Source records:
+++++
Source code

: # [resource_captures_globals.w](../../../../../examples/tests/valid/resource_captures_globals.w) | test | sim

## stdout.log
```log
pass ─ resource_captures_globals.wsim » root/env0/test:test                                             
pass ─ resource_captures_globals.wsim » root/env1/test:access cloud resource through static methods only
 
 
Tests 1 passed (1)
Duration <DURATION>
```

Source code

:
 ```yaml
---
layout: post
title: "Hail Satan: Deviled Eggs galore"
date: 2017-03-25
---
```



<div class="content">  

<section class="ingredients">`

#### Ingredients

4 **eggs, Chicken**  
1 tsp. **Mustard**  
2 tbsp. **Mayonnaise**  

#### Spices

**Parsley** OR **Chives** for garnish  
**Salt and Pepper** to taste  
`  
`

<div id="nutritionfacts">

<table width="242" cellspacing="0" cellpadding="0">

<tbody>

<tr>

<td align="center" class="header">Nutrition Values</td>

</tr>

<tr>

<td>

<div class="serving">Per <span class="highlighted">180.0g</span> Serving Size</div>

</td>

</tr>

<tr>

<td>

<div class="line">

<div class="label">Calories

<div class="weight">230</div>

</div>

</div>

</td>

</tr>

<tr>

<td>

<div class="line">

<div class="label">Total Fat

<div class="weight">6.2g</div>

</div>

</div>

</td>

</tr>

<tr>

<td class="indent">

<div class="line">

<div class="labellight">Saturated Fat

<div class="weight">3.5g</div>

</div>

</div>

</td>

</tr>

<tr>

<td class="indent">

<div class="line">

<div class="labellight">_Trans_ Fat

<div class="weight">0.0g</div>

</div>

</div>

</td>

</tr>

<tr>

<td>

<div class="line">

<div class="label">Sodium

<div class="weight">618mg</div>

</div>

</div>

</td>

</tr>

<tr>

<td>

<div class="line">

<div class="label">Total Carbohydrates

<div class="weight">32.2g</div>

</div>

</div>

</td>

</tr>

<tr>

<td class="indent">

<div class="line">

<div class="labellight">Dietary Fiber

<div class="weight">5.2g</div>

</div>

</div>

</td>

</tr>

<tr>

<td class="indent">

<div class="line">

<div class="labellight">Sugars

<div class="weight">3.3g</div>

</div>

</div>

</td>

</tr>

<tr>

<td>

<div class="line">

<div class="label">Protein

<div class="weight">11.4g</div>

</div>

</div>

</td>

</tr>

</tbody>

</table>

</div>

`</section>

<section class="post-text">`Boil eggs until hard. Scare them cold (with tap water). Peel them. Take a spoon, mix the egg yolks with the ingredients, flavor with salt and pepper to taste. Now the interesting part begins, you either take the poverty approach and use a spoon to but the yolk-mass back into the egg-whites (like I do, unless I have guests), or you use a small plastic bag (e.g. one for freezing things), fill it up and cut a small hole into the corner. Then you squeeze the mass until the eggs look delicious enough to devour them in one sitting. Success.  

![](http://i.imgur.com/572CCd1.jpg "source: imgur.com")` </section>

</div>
+++++
■ **TASK REQUIREMENTS**
From the records above, copy each line that contains the word "Total".

■ **RESPONSE TO THE EXERCISE**
<div class="label">Total Fat
<div class="label">Total Carbohydrates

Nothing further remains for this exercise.